McIntyre has written thousands of articles for 24/7 Wall St. He is an expert on corporate finance, the automotive industry, media companies and international finance. He has edited articles on national demographics, sports, personal income and travel.

His work has been quoted or mentioned in The New York Times, The Wall Street Journal, Los Angeles Times, The Washington Post, NBC News, Time, The New Yorker, HuffPost USA Today, Business Insider, Yahoo, AOL, MarketWatch, The Atlantic, Bloomberg, New York Post, Chicago Tribune, Forbes, The Guardian and many other major publications. McIntyre has been a guest on CNBC, the BBC and television and radio stations across the country.

A magna cum laude graduate of Harvard College, McIntyre also was president of The Harvard Advocate.
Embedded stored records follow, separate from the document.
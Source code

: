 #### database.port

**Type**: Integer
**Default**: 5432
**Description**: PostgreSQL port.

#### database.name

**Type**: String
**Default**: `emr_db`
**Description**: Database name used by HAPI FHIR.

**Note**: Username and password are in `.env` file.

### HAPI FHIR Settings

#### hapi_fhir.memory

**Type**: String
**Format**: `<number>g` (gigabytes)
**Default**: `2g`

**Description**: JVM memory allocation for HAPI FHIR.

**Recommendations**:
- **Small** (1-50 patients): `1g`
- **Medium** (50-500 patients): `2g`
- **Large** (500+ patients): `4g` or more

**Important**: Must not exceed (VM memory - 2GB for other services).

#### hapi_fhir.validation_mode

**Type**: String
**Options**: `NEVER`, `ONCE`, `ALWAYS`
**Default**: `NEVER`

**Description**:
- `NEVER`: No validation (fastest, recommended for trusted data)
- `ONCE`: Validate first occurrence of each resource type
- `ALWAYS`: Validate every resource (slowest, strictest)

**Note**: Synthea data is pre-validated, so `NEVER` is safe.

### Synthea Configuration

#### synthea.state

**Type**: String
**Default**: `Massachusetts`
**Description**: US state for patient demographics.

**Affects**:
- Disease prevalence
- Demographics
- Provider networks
Founded in 1866, the Advocate is the oldest college publication in the United States.

TheStreet.com, Comps.com and Edgar Online are some of the public companies for which McIntyre served on the board of directors. He was a Vicinity Corporation board member when the company was sold to Microsoft in 2002. He served on the audit committees of some of these companies.

McIntyre has been the CEO of FutureSource, a provider of trading terminals and news to commodities and futures traders. He was president of Switchboard, the online phone directory company. He served as chairman and CEO of On2 Technologies, the video compression company that provided video compression software for Adobe’s Flash. Google bought On2 in 2009.